免疫跨膜蛋白TLR3是当前备受关注的抗动脉粥样硬化（AS）药物新靶标，该类药物的主要瓶颈是抑制剂非常有限且亚型选择性低。因而，发现、设计高选择性抑制剂已成为AS及相关免疫疾病研究亟待解决的关键问题。我们近期通过基于细胞（过表达TLR3）的筛选办法，从2万个化合物中发现了一类吲哚并异喹啉天然产物，具备骨架结构新颖、体外选择性抑制TLR3、体内抗AS的特点。本项目拟在已有基础上，定向TLR3/dsRNA关键残基，使用多种药物设计方法，设计合成出系列新型吲哚异喹啉类化合物；综合其在HEK-TLR过表达细胞中对TLR各亚型的选择性、TLR3抑制效应、ApoE-/-基因敲除小鼠体内抗AS药效和初步安全性等性质，优化出2-3个先导结构；开展先导结构与靶标的相互作用研究，通过点突变揭示影响抑制活性的关键残基，并阐明TLR3识别选择性抑制剂的分子机制，为TLR3高选择性抑制剂的设计提供充分的科学依据。

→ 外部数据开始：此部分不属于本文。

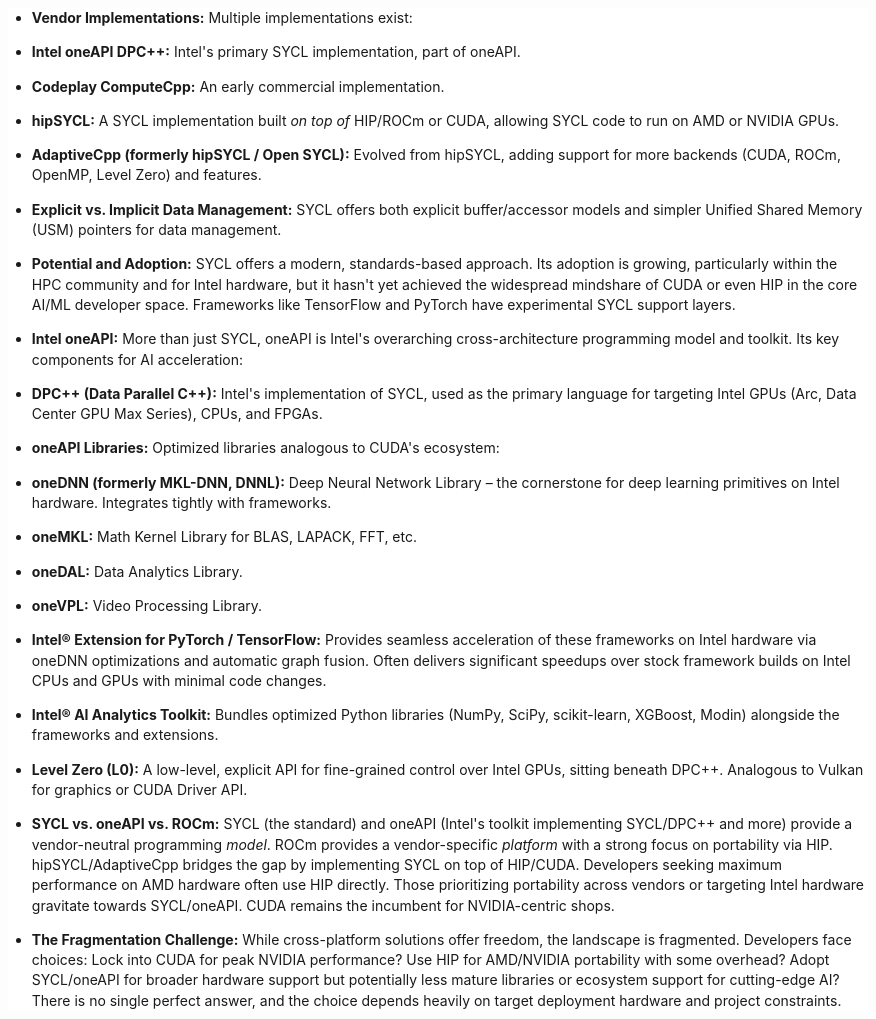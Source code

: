 *   **Vendor Implementations:** Multiple implementations exist:

*   **Intel oneAPI DPC++:** Intel's primary SYCL implementation, part of oneAPI.

*   **Codeplay ComputeCpp:** An early commercial implementation.

*   **hipSYCL:** A SYCL implementation built *on top of* HIP/ROCm or CUDA, allowing SYCL code to run on AMD or NVIDIA GPUs.

*   **AdaptiveCpp (formerly hipSYCL / Open SYCL):** Evolved from hipSYCL, adding support for more backends (CUDA, ROCm, OpenMP, Level Zero) and features.

*   **Explicit vs. Implicit Data Management:** SYCL offers both explicit buffer/accessor models and simpler Unified Shared Memory (USM) pointers for data management.

*   **Potential and Adoption:** SYCL offers a modern, standards-based approach. Its adoption is growing, particularly within the HPC community and for Intel hardware, but it hasn't yet achieved the widespread mindshare of CUDA or even HIP in the core AI/ML developer space. Frameworks like TensorFlow and PyTorch have experimental SYCL support layers.

*   **Intel oneAPI:** More than just SYCL, oneAPI is Intel's overarching cross-architecture programming model and toolkit. Its key components for AI acceleration:

*   **DPC++ (Data Parallel C++):** Intel's implementation of SYCL, used as the primary language for targeting Intel GPUs (Arc, Data Center GPU Max Series), CPUs, and FPGAs.

*   **oneAPI Libraries:** Optimized libraries analogous to CUDA's ecosystem:

*   **oneDNN (formerly MKL-DNN, DNNL):** Deep Neural Network Library – the cornerstone for deep learning primitives on Intel hardware. Integrates tightly with frameworks.

*   **oneMKL:** Math Kernel Library for BLAS, LAPACK, FFT, etc.

*   **oneDAL:** Data Analytics Library.

*   **oneVPL:** Video Processing Library.

*   **Intel® Extension for PyTorch / TensorFlow:** Provides seamless acceleration of these frameworks on Intel hardware via oneDNN optimizations and automatic graph fusion. Often delivers significant speedups over stock framework builds on Intel CPUs and GPUs with minimal code changes.

*   **Intel® AI Analytics Toolkit:** Bundles optimized Python libraries (NumPy, SciPy, scikit-learn, XGBoost, Modin) alongside the frameworks and extensions.

*   **Level Zero (L0):** A low-level, explicit API for fine-grained control over Intel GPUs, sitting beneath DPC++. Analogous to Vulkan for graphics or CUDA Driver API.

*   **SYCL vs. oneAPI vs. ROCm:** SYCL (the standard) and oneAPI (Intel's toolkit implementing SYCL/DPC++ and more) provide a vendor-neutral programming *model*. ROCm provides a vendor-specific *platform* with a strong focus on portability via HIP. hipSYCL/AdaptiveCpp bridges the gap by implementing SYCL on top of HIP/CUDA. Developers seeking maximum performance on AMD hardware often use HIP directly. Those prioritizing portability across vendors or targeting Intel hardware gravitate towards SYCL/oneAPI. CUDA remains the incumbent for NVIDIA-centric shops.

*   **The Fragmentation Challenge:** While cross-platform solutions offer freedom, the landscape is fragmented. Developers face choices: Lock into CUDA for peak NVIDIA performance? Use HIP for AMD/NVIDIA portability with some overhead? Adopt SYCL/oneAPI for broader hardware support but potentially less mature libraries or ecosystem support for cutting-edge AI? There is no single perfect answer, and the choice depends heavily on target deployment hardware and project constraints.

Transmembrane protein TLR3 is a new target of anti-atherosclerosis (AS) drugs, but the bottleneck of this kind of drugs is that the inhibitors are limited and also with low selectivity. Therefore, the discovery and design of highly selective inhibitors have become the key problems which need to be solved urgently in AS and related immune diseases. By targeting TLR3/dsRNA interactions and using cell based screening of 20,000 compounds, we recently found a class of indole-isoquinoline polycyclic natural products with advantage of novel structure skeleton, selective inhibition of TLR3 in vitro and anti-AS in vivo. As a continue of our existing work, a series of novel indole-isoquinoline compounds were designed and synthesized by using various drug design methods for the key residues of TLR3/dsRNA. In view of their selectivity, activity in HEK-TLR cell lines, and anti-AS efficacy in ApoE-/- gene knockout mice, as well as preliminary safety properties, 2-3 lead structures will be selected. The interaction between the lead structures and target also will be evaluated to disclose the key residues and reveal the bioactivity by means of mutation and bioassay. This project will elucidate the molecular mechanism of TLR3 selective inhibitor recognition, and provide more adequate scientific basis for the design of high selective TLR3 inhibitors, also offer a useful basis for clinical drug development.